| data_flow_id | This is unique identifier for pipeline |
| data_flow_group | This is group identifier for launching multiple pipelines under single Lakeflow Declarative Pipeline |
| source_format | Source format e.g cloudFiles, eventhub, kafka, delta, snapshot |
| source_details | This map Type captures all source details for cloudfiles = source_schema_path, source_path_{env}, source_catalog, source_database, source_metadata For eventhub= source_schema_path , eventhub.accessKeyName, eventhub.accessKeySecretName, eventhub.name , eventhub.secretsScopeName , kafka.sasl.mechanism, kafka.security.protocol, eventhub.namespace, eventhub.port. For Source schema file spark DDL schema format parsing is supported In case of custom schema format then write schema parsing function bronze_schema_mapper(schema_file_path, spark):Schema and provide to OnboardDataflowspec initialization e.g onboardDataFlowSpecs = OnboardDataflowspec(spark, dict_obj,bronze_schema_mapper).onboardDataFlowSpecs(). For cloudFiles option _metadata columns addtiion there is source_metadata tag with attributes: include_autoloader_metadata_column flag (True or False value) will add _metadata column to target bronze dataframe, autoloader_metadata_col_name if this provided then will be used to rename _metadata to this value otherwise default is source_metadata,select_metadata_cols:{key:value} will be used to extract columns from _metadata. key is target dataframe column name and value is expression used to add column from _metadata column. for snapshot= snapshot_format, source_path_{env} |
| bronze_catalog_{env} | Unity catalog name |
| bronze_database_{env} | Delta lake bronze database name. |
| bronze_table | Delta lake bronze table name |
| bronze_table_comment | Bronze table comment |
| bronze_reader_options | Reader options which can be provided to spark reader e.g multiline=true,header=true in json format |
| bronze_parition_columns | Bronze table partition cols list |
| bronze_cluster_by | Bronze tables cluster by cols list |
| bronze_cdc_apply_changes | Bronze cdc apply changes Json |
| bronze_apply_changes_from_snapshot | Bronze apply changes from snapshot Json e.g.

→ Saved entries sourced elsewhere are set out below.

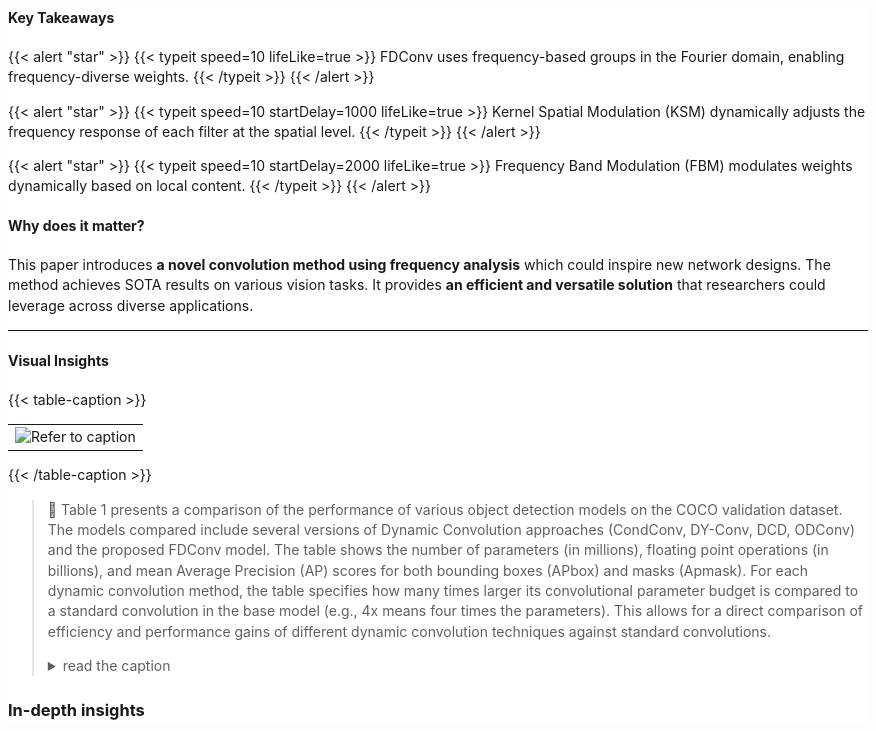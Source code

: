 
#### Key Takeaways

{{< alert "star" >}}
{{< typeit speed=10 lifeLike=true >}} FDConv uses frequency-based groups in the Fourier domain, enabling frequency-diverse weights. {{< /typeit >}}
{{< /alert >}}

{{< alert "star" >}}
{{< typeit speed=10 startDelay=1000 lifeLike=true >}} Kernel Spatial Modulation (KSM) dynamically adjusts the frequency response of each filter at the spatial level. {{< /typeit >}}
{{< /alert >}}

{{< alert "star" >}}
{{< typeit speed=10 startDelay=2000 lifeLike=true >}} Frequency Band Modulation (FBM) modulates weights dynamically based on local content. {{< /typeit >}}
{{< /alert >}}

#### Why does it matter?
This paper introduces **a novel convolution method using frequency analysis** which could inspire new network designs. The method achieves SOTA results on various vision tasks. It provides **an efficient and versatile solution** that researchers could leverage across diverse applications.

------
#### Visual Insights





{{< table-caption >}}
<table class="ltx_tabular ltx_align_middle" id="S0.F1.1.1">
<tbody class="ltx_tbody">
<tr class="ltx_tr" id="S0.F1.1.1.1">
<td class="ltx_td ltx_align_center" id="S0.F1.1.1.1.1">
<img alt="Refer to caption" class="ltx_graphics ltx_img_square" height="676" id="S0.F1.1.1.1.1.g1" src="x1.png" width="830"/>
</td>
</tr>
</tbody>
</table>{{< /table-caption >}}

> 🔼 Table 1 presents a comparison of the performance of various object detection models on the COCO validation dataset.  The models compared include several versions of Dynamic Convolution approaches (CondConv, DY-Conv, DCD, ODConv) and the proposed FDConv model.  The table shows the number of parameters (in millions), floating point operations (in billions), and mean Average Precision (AP) scores for both bounding boxes (APbox) and masks (Apmask). For each dynamic convolution method, the table specifies how many times larger its convolutional parameter budget is compared to a standard convolution in the base model (e.g., 4x means four times the parameters).  This allows for a direct comparison of efficiency and performance gains of different dynamic convolution techniques against standard convolutions.
> <details><summary>read the caption</summary></details>





### In-depth insights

Mandatory fields: keys=[“userId”], scd_type=1 or 2 optional fields: track_history_column_list=[col1], track_history_except_column_list=[col2] |
| bronze_table_path_{env} | Bronze table storage path. |
| bronze_table_properties | Lakeflow Declarative Pipeline table properties map. e.g. {"pipelines.autoOptimize.managed": "false" , "pipelines.autoOptimize.zOrderCols": "year,month", "pipelines.reset.allowed": "false" } |
| bronze_sink | Lakeflow Declarative Pipeline Sink API properties: e.g Delta: {"name": "bronze_sink","format": "delta","options": {"tableName": "my_catalog.my_schema.my_table"}}, Kafka:{"name": "bronze_sink","format": "kafka","options": { "kafka.bootstrap.servers": "host:port","subscribe": "my_topic"}} |
| bronze_data_quality_expectations_json | Bronze table data quality expectations |
| bronze_catalog_quarantine_{env} | Unity catalog name |
| bronze_database_quarantine_{env} | Bronze database for quarantine data which fails expectations. |
| bronze_quarantine_table | Bronze Table for quarantine data which fails expectations |
| bronze_quarantine_table_comment | Bronze quarantine table comment |
| bronze_quarantine_table_path_{env} | Bronze database for quarantine data which fails expectations. |
| bronze_quarantine_table_partitions | Bronze quarantine tables partition cols |
| bronze_quarantine_table_cluster_by | Bronze quarantine tables cluster cols |
| bronze_quarantine_table_properties | Lakeflow Declarative Pipeline table properties map. e.g. {"pipelines.autoOptimize.managed": "false" , "pipelines.autoOptimize.zOrderCols": "year,month", "pipelines.reset.allowed": "false" } |
| bronze_append_flows | Bronze table append flows json. e.g."bronze_append_flows":[{"name":"customer_bronze_flow", "create_streaming_table": false,"source_format": "cloudFiles", "source_details": {"source_database": "APP","source_table":"CUSTOMERS", "source_path_dev": "tests/resources/data/customers", "source_schema_path": "tests/resources/schema/customer_schema.ddl"},"reader_options": {"cloudFiles.format": "json","cloudFiles.inferColumnTypes": "true","cloudFiles.rescuedDataColumn": "_rescued_data"},"once": true}] |
| silver_catalog_{env} | Unit Catalog name. |
| silver_database_{env} | Silver database name. |
| silver_table | Silver table name |
| silver_table_comment | Silver table comments |
| silver_partition_columns | Silver table partition columns list |
| silver_cluster_by | Silver tables cluster by cols list |
| silver_cdc_apply_changes | Silver cdc apply changes Json |
| silver_table_path_{env} | Silver table storage path. |
| silver_table_properties | Lakeflow Declarative Pipeline table properties map. e.g. {"pipelines.autoOptimize.managed": "false" , "pipelines.autoOptimize.zOrderCols": "year,month", "pipelines.reset.allowed": "false"} |
| silver_sink | Lakeflow Declarative Pipeline Sink API properties: e.g Delta:{"name": "silver_sink","format": "delta","options": {"tableName": "my_catalog.my_schema.my_table"}}, Kafka:{"name": "silver_sink","format": "kafka","options": { "kafka.bootstrap.servers": "host:port","subscribe": "my_topic"}} |
| silver_transformation_json | Silver table sql transformation json path |
| silver_data_quality_expectations_json_{env} | Silver table data quality expectations json file path |
| silver_append_flows | Silver table append flows json. e.g.`“silver_append_flows”:[{“name”:“customer_bronze_flow”, |
| silver_apply_changes_from_snapshot | Silver apply changes from snapshot Json e.g. Mandatory fields: keys=[“userId”], scd_type=1 or 2 optional fields: track_history_column_list=[col1], track_history_except_column_list=[col2] |